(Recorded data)
□ □ □ □ □

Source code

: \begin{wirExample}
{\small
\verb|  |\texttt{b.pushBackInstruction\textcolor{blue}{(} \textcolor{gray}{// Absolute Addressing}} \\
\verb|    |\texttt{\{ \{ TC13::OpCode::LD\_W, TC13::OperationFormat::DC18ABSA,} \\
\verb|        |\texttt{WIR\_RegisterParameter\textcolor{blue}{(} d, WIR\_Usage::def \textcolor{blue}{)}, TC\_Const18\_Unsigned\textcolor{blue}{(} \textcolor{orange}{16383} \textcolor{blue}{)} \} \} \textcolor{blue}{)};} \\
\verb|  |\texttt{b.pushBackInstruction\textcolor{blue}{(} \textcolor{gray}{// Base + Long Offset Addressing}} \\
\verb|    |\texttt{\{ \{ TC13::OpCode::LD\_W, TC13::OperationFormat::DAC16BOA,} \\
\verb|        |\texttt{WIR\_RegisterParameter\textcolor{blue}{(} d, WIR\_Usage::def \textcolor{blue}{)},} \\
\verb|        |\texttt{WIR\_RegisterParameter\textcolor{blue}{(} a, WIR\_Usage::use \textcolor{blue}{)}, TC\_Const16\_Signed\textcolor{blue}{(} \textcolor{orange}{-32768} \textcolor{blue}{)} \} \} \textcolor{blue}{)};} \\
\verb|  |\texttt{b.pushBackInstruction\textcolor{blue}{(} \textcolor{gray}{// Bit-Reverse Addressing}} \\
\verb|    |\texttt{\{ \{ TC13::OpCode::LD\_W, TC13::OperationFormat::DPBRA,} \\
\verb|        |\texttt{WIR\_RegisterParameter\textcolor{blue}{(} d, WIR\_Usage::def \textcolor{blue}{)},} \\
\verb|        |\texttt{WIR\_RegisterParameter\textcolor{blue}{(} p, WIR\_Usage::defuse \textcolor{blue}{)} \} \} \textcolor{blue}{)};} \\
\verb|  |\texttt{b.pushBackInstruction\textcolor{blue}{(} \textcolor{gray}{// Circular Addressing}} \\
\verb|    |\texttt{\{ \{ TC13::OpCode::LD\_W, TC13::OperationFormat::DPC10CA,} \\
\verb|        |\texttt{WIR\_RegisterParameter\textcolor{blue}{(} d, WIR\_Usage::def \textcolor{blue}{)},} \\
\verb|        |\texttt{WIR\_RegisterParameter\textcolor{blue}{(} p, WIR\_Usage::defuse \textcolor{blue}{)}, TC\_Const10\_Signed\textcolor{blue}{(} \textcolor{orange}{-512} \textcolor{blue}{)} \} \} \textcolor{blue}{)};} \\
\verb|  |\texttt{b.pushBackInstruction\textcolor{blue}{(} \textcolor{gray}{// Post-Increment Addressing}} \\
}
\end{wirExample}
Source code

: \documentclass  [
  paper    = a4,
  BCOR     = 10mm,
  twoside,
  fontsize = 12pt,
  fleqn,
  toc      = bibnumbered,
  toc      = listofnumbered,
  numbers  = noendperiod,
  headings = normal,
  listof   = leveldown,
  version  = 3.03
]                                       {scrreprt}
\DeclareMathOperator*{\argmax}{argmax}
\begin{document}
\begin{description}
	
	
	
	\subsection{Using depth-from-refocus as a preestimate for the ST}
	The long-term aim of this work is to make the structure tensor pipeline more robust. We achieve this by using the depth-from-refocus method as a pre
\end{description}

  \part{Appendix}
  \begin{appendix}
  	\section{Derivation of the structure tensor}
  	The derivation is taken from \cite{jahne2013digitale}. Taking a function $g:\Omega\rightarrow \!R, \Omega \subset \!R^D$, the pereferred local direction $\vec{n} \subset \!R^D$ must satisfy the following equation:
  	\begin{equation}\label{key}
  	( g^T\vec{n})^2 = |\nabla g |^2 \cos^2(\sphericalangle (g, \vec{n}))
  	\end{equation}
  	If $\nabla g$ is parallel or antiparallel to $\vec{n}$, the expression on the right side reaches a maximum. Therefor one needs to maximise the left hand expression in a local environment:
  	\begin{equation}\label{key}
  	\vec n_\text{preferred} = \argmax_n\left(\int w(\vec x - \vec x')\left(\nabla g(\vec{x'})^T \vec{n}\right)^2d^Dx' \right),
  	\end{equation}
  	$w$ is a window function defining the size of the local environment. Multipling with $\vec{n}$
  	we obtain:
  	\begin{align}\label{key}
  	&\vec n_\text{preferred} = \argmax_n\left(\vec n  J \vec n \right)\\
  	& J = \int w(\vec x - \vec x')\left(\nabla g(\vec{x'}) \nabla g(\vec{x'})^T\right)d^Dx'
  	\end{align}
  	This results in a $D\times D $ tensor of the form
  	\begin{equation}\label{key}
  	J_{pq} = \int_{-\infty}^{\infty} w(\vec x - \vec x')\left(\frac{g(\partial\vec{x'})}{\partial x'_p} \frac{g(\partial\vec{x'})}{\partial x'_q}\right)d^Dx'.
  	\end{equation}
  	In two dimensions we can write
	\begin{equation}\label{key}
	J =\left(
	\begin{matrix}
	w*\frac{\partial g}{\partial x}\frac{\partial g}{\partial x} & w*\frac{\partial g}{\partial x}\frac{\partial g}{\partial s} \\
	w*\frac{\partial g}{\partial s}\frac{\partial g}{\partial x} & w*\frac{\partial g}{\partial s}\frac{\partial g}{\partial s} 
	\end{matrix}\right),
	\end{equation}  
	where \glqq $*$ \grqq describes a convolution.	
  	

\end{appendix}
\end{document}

□ □ □ □ □

_What to do_
A complete, exact copy of the records is what is needed.

_Task solution_
Source code

: \begin{wirExample}
{\small
\verb|  |\texttt{b.pushBackInstruction\textcolor{blue}{(} \textcolor{gray}{// Absolute Addressing}} \\
\verb|    |\texttt{\{ \{ TC13::OpCode::LD\_W, TC13::OperationFormat::DC18ABSA,} \\
\verb|        |\texttt{WIR\_RegisterParameter\textcolor{blue}{(} d, WIR\_Usage::def \textcolor{blue}{)}, TC\_Const18\_Unsigned\textcolor{blue}{(} \textcolor{orange}{16383} \textcolor{blue}{)} \} \} \textcolor{blue}{)};} \\
\verb|  |\texttt{b.pushBackInstruction\textcolor{blue}{(} \textcolor{gray}{// Base + Long Offset Addressing}} \\
\verb|    |\texttt{\{ \{ TC13::OpCode::LD\_W, TC13::OperationFormat::DAC16BOA,} \\
\verb|        |\texttt{WIR\_RegisterParameter\textcolor{blue}{(} d, WIR\_Usage::def \textcolor{blue}{)},} \\
\verb|        |\texttt{WIR\_RegisterParameter\textcolor{blue}{(} a, WIR\_Usage::use \textcolor{blue}{)}, TC\_Const16\_Signed\textcolor{blue}{(} \textcolor{orange}{-32768} \textcolor{blue}{)} \} \} \textcolor{blue}{)};} \\
\verb|  |\texttt{b.pushBackInstruction\textcolor{blue}{(} \textcolor{gray}{// Bit-Reverse Addressing}} \\
\verb|    |\texttt{\{ \{ TC13::OpCode::LD\_W, TC13::OperationFormat::DPBRA,} \\
\verb|        |\texttt{WIR\_RegisterParameter\textcolor{blue}{(} d, WIR\_Usage::def \textcolor{blue}{)},} \\
\verb|        |\texttt{WIR\_RegisterParameter\textcolor{blue}{(} p, WIR\_Usage::defuse \textcolor{blue}{)} \} \} \textcolor{blue}{)};} \\
\verb|  |\texttt{b.pushBackInstruction\textcolor{blue}{(} \textcolor{gray}{// Circular Addressing}} \\
\verb|    |\texttt{\{ \{ TC13::OpCode::LD\_W, TC13::OperationFormat::DPC10CA,} \\
\verb|        |\texttt{WIR\_RegisterParameter\textcolor{blue}{(} d, WIR\_Usage::def \textcolor{blue}{)},} \\
\verb|        |\texttt{WIR\_RegisterParameter\textcolor{blue}{(} p, WIR\_Usage::defuse \textcolor{blue}{)}, TC\_Const10\_Signed\textcolor{blue}{(} \textcolor{orange}{-512} \textcolor{blue}{)} \} \} \textcolor{blue}{)};} \\
\verb|  |\texttt{b.pushBackInstruction\textcolor{blue}{(} \textcolor{gray}{// Post-Increment Addressing}} \\
}
\end{wirExample}
Source code

: \documentclass  [
  paper    = a4,
  BCOR     = 10mm,
  twoside,
  fontsize = 12pt,
  fleqn,
  toc      = bibnumbered,
  toc      = listofnumbered,
  numbers  = noendperiod,
  headings = normal,
  listof   = leveldown,
  version  = 3.03
]                                       {scrreprt}
\DeclareMathOperator*{\argmax}{argmax}
\begin{document}
\begin{description}
	
	
	
	\subsection{Using depth-from-refocus as a preestimate for the ST}
	The long-term aim of this work is to make the structure tensor pipeline more robust. We achieve this by using the depth-from-refocus method as a pre
\end{description}

  \part{Appendix}
  \begin{appendix}
  	\section{Derivation of the structure tensor}
  	The derivation is taken from \cite{jahne2013digitale}. Taking a function $g:\Omega\rightarrow \!R, \Omega \subset \!R^D$, the pereferred local direction $\vec{n} \subset \!R^D$ must satisfy the following equation:
  	\begin{equation}\label{key}
  	( g^T\vec{n})^2 = |\nabla g |^2 \cos^2(\sphericalangle (g, \vec{n}))
  	\end{equation}
  	If $\nabla g$ is parallel or antiparallel to $\vec{n}$, the expression on the right side reaches a maximum. Therefor one needs to maximise the left hand expression in a local environment:
  	\begin{equation}\label{key}
  	\vec n_\text{preferred} = \argmax_n\left(\int w(\vec x - \vec x')\left(\nabla g(\vec{x'})^T \vec{n}\right)^2d^Dx' \right),
  	\end{equation}
  	$w$ is a window function defining the size of the local environment. Multipling with $\vec{n}$
  	we obtain:
  	\begin{align}\label{key}
  	&\vec n_\text{preferred} = \argmax_n\left(\vec n  J \vec n \right)\\
  	& J = \int w(\vec x - \vec x')\left(\nabla g(\vec{x'}) \nabla g(\vec{x'})^T\right)d^Dx'
  	\end{align}
  	This results in a $D\times D $ tensor of the form
  	\begin{equation}\label{key}
  	J_{pq} = \int_{-\infty}^{\infty} w(\vec x - \vec x')\left(\frac{g(\partial\vec{x'})}{\partial x'_p} \frac{g(\partial\vec{x'})}{\partial x'_q}\right)d^Dx'.
  	\end{equation}
  	In two dimensions we can write
	\begin{equation}\label{key}
	J =\left(
	\begin{matrix}
	w*\frac{\partial g}{\partial x}\frac{\partial g}{\partial x} & w*\frac{\partial g}{\partial x}\frac{\partial g}{\partial s} \\
	w*\frac{\partial g}{\partial s}\frac{\partial g}{\partial x} & w*\frac{\partial g}{\partial s}\frac{\partial g}{\partial s} 
	\end{matrix}\right),
	\end{equation}  
	where \glqq $*$ \grqq describes a convolution.	
  	

\end{appendix}
\end{document}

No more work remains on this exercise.